Chronique de concert – Marillion au Transbordeur (20 janvier 2013)

Marillion était présent au Transbordeur de Villeurbanne (près de Lyon) ce dimanche 20 janvier, et j’étais bien sûr présent pour ce nouveau live d’un groupe qui n’est plus à présenter, ou du moins qui ne devrait plus l’être tant on le recommande : Marillion, c’est en effet une longévité remarquable (plus de trente ans de présence sur la scène progressive), deux chanteurs charismatiques qui se succédèrent (Fish puis Steve Hogarth), et surtout une qualité dans les albums produits qui n’est plus à prouver, les erreurs de parcours ayant été assez rares.

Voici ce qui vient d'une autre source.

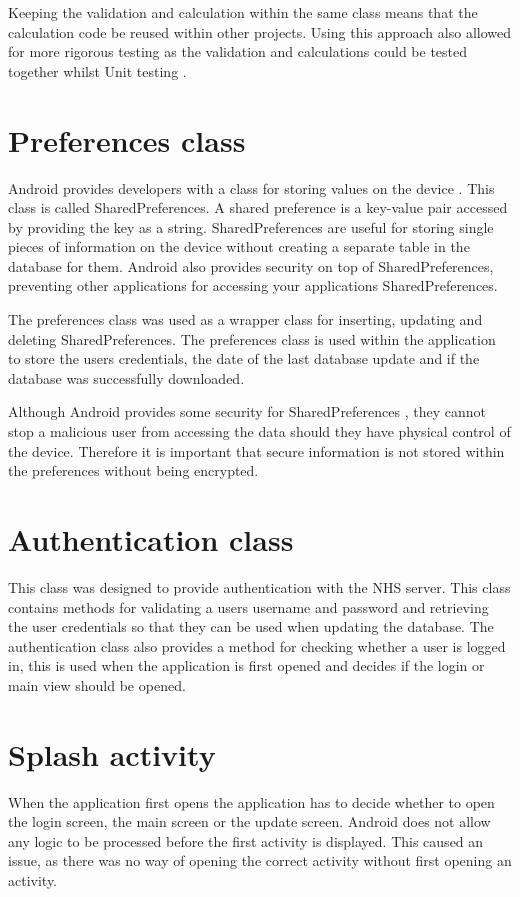 Keeping the validation and calculation within the same class means that the calculation code be reused within other projects. Using this approach also allowed for more rigorous testing as the validation and calculations could be tested together whilst Unit testing \cite{junit}.

\section{Preferences class}

Android provides developers with a class for storing values on the device \cite{android}. This class is called SharedPreferences. A shared preference \cite{shared_pref} is a key-value pair accessed by providing the key as a string. SharedPreferences are useful for storing single pieces of information on the device without creating a separate table in the database for them\cite{shared_pref}. Android also provides security on top of SharedPreferences, preventing other applications for accessing your applications SharedPreferences. 

The preferences class was used as a wrapper class for inserting, updating and deleting SharedPreferences. The preferences class is used within the application to store the users credentials, the date of the last database update and if the database was successfully downloaded.

Although Android provides some security for SharedPreferences \cite{shared_pref}, they cannot stop a malicious user from accessing the data should they have physical control of the device. Therefore it is important that secure information is not stored within the preferences without being encrypted.

\section{Authentication class}

This class was designed to provide authentication with the NHS server. This class contains methods for validating a users username and password and retrieving the user credentials so that they can be used when updating the database. The authentication class also provides a method for checking whether a user is logged in, this is used when the application is first opened and decides if the login or main view should be opened.

\section{Splash activity}
When the application first opens the application has to decide whether to open the login screen, the main screen or the update screen. Android does not allow any logic to be processed before the first activity is displayed. This caused an issue, as there was no way of opening the correct activity without first opening an activity.

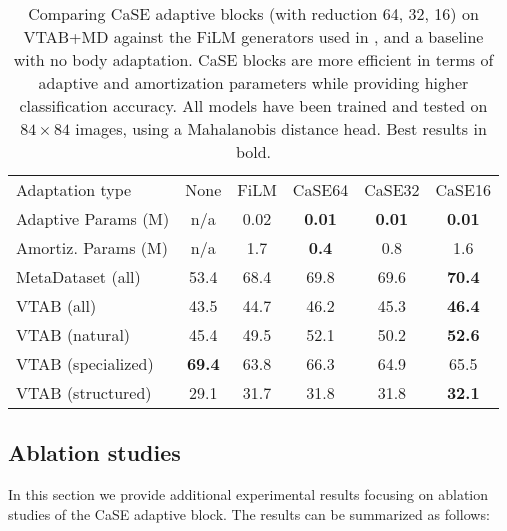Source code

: \documentclass{article}
\begin{document}
\begin{table}[H]
\caption{Comparing CaSE adaptive blocks (with reduction 64, 32, 16) on VTAB+MD against the FiLM generators used in \cite{bronskill2021memory}, and a baseline with no body adaptation. CaSE blocks are more efficient in terms of adaptive and amortization parameters while providing higher classification accuracy. All models have been trained and tested on $84 \times 84$ images, using a Mahalanobis distance head. Best results in bold.}
\vskip 0.15in
\begin{center}
\begin{tabular}{lccccc}
\toprule
Adaptation type & None & FiLM & CaSE64 & CaSE32 & CaSE16 \\
Adaptive Params (M) & n/a & 0.02 & \textbf{0.01} & \textbf{0.01} & \textbf{0.01} \\
Amortiz. Params (M) & n/a & 1.7 & \textbf{0.4} & 0.8 & 1.6\\
\midrule
MetaDataset (all) & 53.4 & 68.4 & 69.8 & 69.6 & \textbf{70.4}\\
VTAB (all) & 43.5 & 44.7 & 46.2 & 45.3 & \textbf{46.4}\\
VTAB (natural) & 45.4 & 49.5 & 52.1 & 50.2 & \textbf{52.6}\\
VTAB (specialized) & \textbf{69.4} & 63.8 & 66.3 & 64.9 & 65.5\\
VTAB (structured) & 29.1 & 31.7 & 31.8 & 31.8 & \textbf{32.1}\\
\bottomrule
\end{tabular}
\end{center}
\vskip -0.1in
\end{table}


\subsection{Ablation studies} \label{appendix:ssec_ablation}

In this section we provide additional experimental results focusing on ablation studies of the CaSE adaptive block. The results can be summarized as follows:
\end{document}
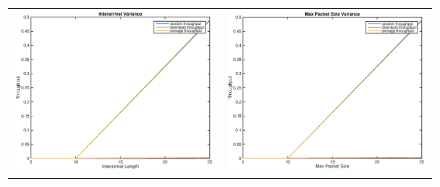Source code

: \begin{figure}
\begin{center}
\begin{tabular}{cc}

\includegraphics[scale=0.35]{../../src/fig-simulation_random_download-interarival-1_0_5_0_1_1_25.eps} & \includegraphics[scale=0.35]{../../src/fig-simulation_random_download-maxpackets-1_0_5_0_1_1_25.eps} \\

\end{tabular}
\end{center}
\end{figure}
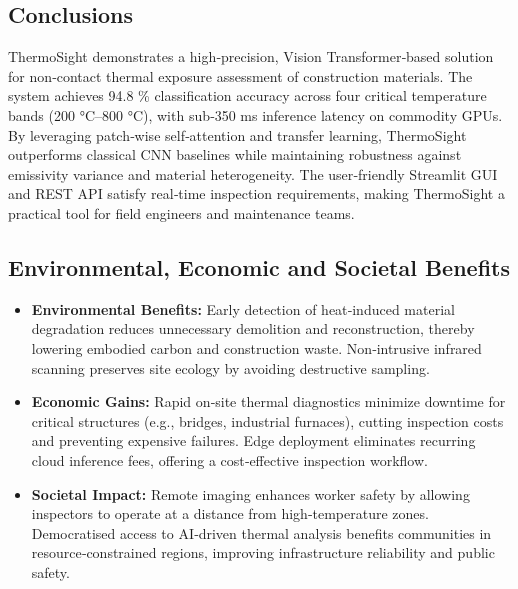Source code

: \subsection{Conclusions}
ThermoSight demonstrates a high‐precision, Vision Transformer‐based solution for non‐contact thermal exposure assessment of construction materials. The system achieves 94.8 \% classification accuracy across four critical temperature bands (200 °C–800 °C), with sub‐350 ms inference latency on commodity GPUs. By leveraging patch‐wise self‐attention and transfer learning, ThermoSight outperforms classical CNN baselines while maintaining robustness against emissivity variance and material heterogeneity. The user‐friendly Streamlit GUI and REST API satisfy real‐time inspection requirements, making ThermoSight a practical tool for field engineers and maintenance teams.

\subsection{Environmental, Economic and Societal Benefits}
\begin{itemize}
    \item \textbf{Environmental Benefits:}  
    Early detection of heat‐induced material degradation reduces unnecessary demolition and reconstruction, thereby lowering embodied carbon and construction waste. Non‐intrusive infrared scanning preserves site ecology by avoiding destructive sampling.  
    \item \textbf{Economic Gains:}  
    Rapid on‐site thermal diagnostics minimize downtime for critical structures (e.g., bridges, industrial furnaces), cutting inspection costs and preventing expensive failures. Edge deployment eliminates recurring cloud inference fees, offering a cost‐effective inspection workflow.  
    \item \textbf{Societal Impact:}  
    Remote imaging enhances worker safety by allowing inspectors to operate at a distance from high‐temperature zones. Democratised access to AI‐driven thermal analysis benefits communities in resource‐constrained regions, improving infrastructure reliability and public safety.
\end{itemize}

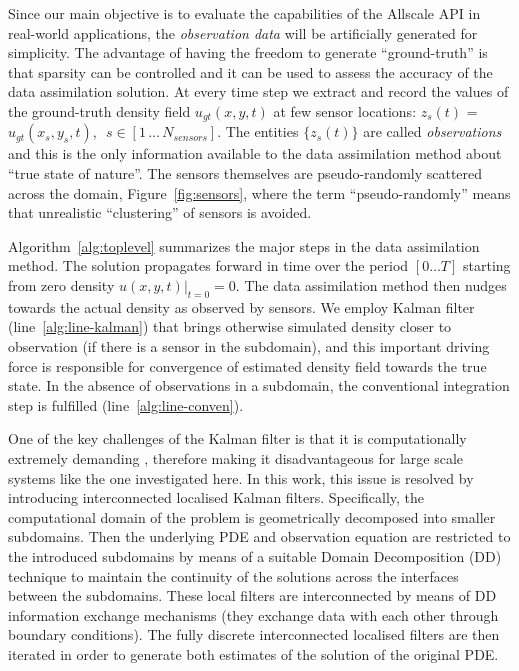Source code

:\documentclass[conference,compsoc]{IEEEtran}
\begin{document}
Since our main objective is to evaluate the capabilities of the Allscale API in real-world applications, the \textit{observation data} will be artificially generated for simplicity. The advantage of having the freedom to generate ``ground-truth'' is that sparsity can be controlled and it can be used to assess the accuracy of the data assimilation solution.  At every time step we extract and record the values of the ground-truth density field $u_{gt}(x,y,t)$ at few sensor locations: $z_s(t)$ = $u_{gt}(x_s,y_s,t)$, $\,\,s \in [1\,{\ldots}\,N_{sensors}]$. The entities $\{z_s(t)\}$ are called \textit{observations} and this is the only information available to the data assimilation method about ``true state of nature''. The sensors themselves are pseudo-randomly scattered across the domain, Figure~\ref{fig:sensors}, where the term ``pseudo-randomly'' means that unrealistic ``clustering'' of sensors is avoided. 

Algorithm~\ref{alg:toplevel} summarizes the major steps in the data assimilation method. The solution propagates forward in time over the period $[0 \ldots T]$ starting from zero density $u(x,y,t)\rvert_{t=0} = 0$. The data assimilation method then nudges towards the actual density as observed by sensors. We employ Kalman filter (line~\ref{alg:line-kalman}) that brings otherwise simulated density closer to observation (if there is a sensor in the subdomain), and this important driving force is responsible for convergence of estimated density field towards the true state. In the absence of observations in a subdomain, the conventional integration step is fulfilled (line~\ref{alg:line-conven}). 

One of the key challenges of the Kalman filter is that it is computationally extremely demanding  \cite{verhaegen1986numerical}, therefore  making it disadvantageous for large scale systems like the one investigated here.
In this work, this issue is resolved by introducing interconnected localised Kalman filters. Specifically, the computational domain of the problem is geometrically decomposed into smaller subdomains. Then the underlying PDE and observation equation are restricted to the introduced subdomains by means of a suitable Domain Decomposition (DD) technique to maintain the continuity of the solutions across the interfaces between the subdomains. These local filters are interconnected by means of DD information exchange mechanisms (they exchange data with each other through boundary conditions). The fully discrete interconnected localised filters are then iterated in order to generate both estimates of the solution of the original PDE.
\end{document}
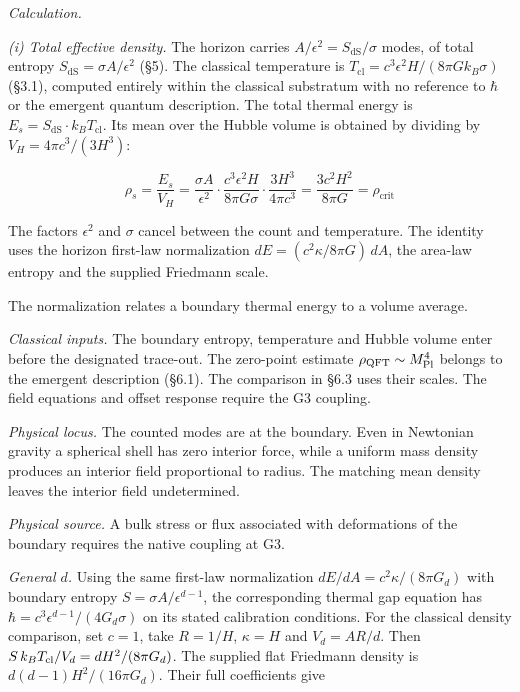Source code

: \documentclass[
]{article}
\begin{document}
\emph{Calculation.}

\emph{(i) Total effective density.} The horizon carries
\(A/\epsilon^2 = S_{\text{dS}}/\sigma\) modes, of total entropy
\(S_{\text{dS}} = \sigma A/\epsilon^2\) (§5). The classical temperature
is \(T_{\text{cl}} = c^3 \epsilon^2 H / (8\pi G k_B \sigma)\) (§3.1),
computed entirely within the classical substratum with no reference to
\(\hbar\) or the emergent quantum description. The total thermal energy
is \(E_s = S_{\text{dS}} \cdot k_B T_{\text{cl}}\). Its mean over the
Hubble volume is obtained by dividing by \(V_H = 4\pi c^3/(3H^3)\):

\[\rho_s = \frac{E_s}{V_H} = \frac{\sigma A}{\epsilon^2} \cdot \frac{c^3 \epsilon^2 H}{8\pi G \sigma} \cdot \frac{3H^3}{4\pi c^3} = \frac{3c^2 H^2}{8\pi G} = \rho_{\text{crit}}\]

The factors \(\epsilon^2\) and \(\sigma\) cancel between the count and
temperature. The identity uses the horizon first-law normalization
\(dE=(c^2\kappa/8\pi G)\,dA\), the area-law entropy and the supplied
Friedmann scale.

The normalization relates a boundary thermal energy to a volume average.

\emph{Classical inputs.} The boundary entropy, temperature and Hubble
volume enter before the designated trace-out. The zero-point estimate
\(\rho_{\rm QFT}\sim M_{\rm Pl}^4\) belongs to the emergent description
(§6.1). The comparison in §6.3 uses their scales. The field equations
and offset response require the G3 coupling.

\emph{Physical locus.} The counted modes are at the boundary. Even in
Newtonian gravity a spherical shell has zero interior force, while a
uniform mass density produces an interior field proportional to radius.
The matching mean density leaves the interior field undetermined.

\emph{Physical source.} A bulk stress or flux associated with
deformations of the boundary requires the native coupling at G3.

\emph{General \(d\).} Using the same first-law normalization
\(dE/dA=c^2\kappa/(8\pi G_d)\) with boundary entropy
\(S=\sigma A/\epsilon^{d-1}\), the corresponding thermal gap equation
has \(\hbar=c^3\epsilon^{d-1}/(4G_d\sigma)\) on its stated calibration
conditions. For the classical density comparison, set \(c=1\), take
\(R=1/H\), \(\kappa=H\) and \(V_d=AR/d\). Then
\(S\,k_BT_{\rm cl}/V_d=dH^2/(8\pi G_d)\). The supplied flat Friedmann
density is \(d(d-1)H^2/(16\pi G_d)\). Their full coefficients give
\end{document}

Après quatre ans de silence en studio et un Happiness Is The Road qui avait séduit la majorité des amateurs du groupe, Marillion nous revient ainsi fin 2012 avec un album très attendu, Sounds That Can’t Be Made, nouvelle galette qui, si elle n’a pas instauré un tournant dans le genre musical du groupe, a réussi le pari de surprendre à nouveau ses auditeurs : pas moins de trois titres sur huit dépassant les dix minutes, dont un morceau d’ouverture aussi complexe que fascinant, Gaza. A un Invisible Ink ou Pour My Love près (rayer la mention inutile selon votre ressenti), l’album est une réussite franche et constitue à mon sens un des meilleurs albums du groupe depuis Marbles en 2004. Une crainte cependant : Marillion arrivera t-il à interpréter aussi bien sur scène ses nouveaux morceaux ?

Ayant décidé pour la première fois de faire un concert non pas à Paris mais en province, c’est avec une certaine excitation que je me rends alors au concert. Je suis alors accompagné de plusieurs amis lyonnais, membres comme moi de l’excellente communauté française de fans de Marillion, Anoraks & Chemical Harvest (coucou Martin, Michel et son fils, Denis…). Ce qu’il y a de bien à l’approche d’un concert de Marillion, c’est cet échange de regards complices entre fans du groupe, cette sensation,  avant même que le show ait débuté, que l’on s’apprête doucement à vivre une magnifique soirée de plus. C’est que le public français de Marillion a toujours été fidèle au groupe (ce que ce dernier sait) et parmi les personnes qui m’accompagnent, grand étonnement puisque je suis finalement le seul à ne les avoir vus qu’une fois (à l’Olympia en 2009, un excellent concert).

Les conditions météorologiques sont dures : il fait froid, il neige, et à raison que l’on s’approche de la file d’attente à proximité d’un pont et du Transbordeur, la tombée de la neige redouble de puissance, jusqu’à en venir à supplier les agents de sécurité à ouvrir plus tôt les portes de la salle, ce qu’ils ne feront pas. Bientôt 19h et la foule se presse enfin dans la salle. Je découvre la salle en même temps que mes pas en foulent le sol, le bar est classieux, il y fait (heureusement) bien plus chaud que dehors, mais c’est surtout la scène du concert qui m’intéresse à ce moment précis et je décide de courir vers la scène, comme le font déjà certains fans, pour m’installer (c’est là la récompense) confortablement à la barrière, au premier rang, pile devant les pédales d’effets du guitariste Steve Rothery. Emplacement d’autant plus symbolique pour moi que j’avais passé tout le concert de l’Olympia exactement au même endroit. Suis-je à ce point superstitieux ? peut-être bien !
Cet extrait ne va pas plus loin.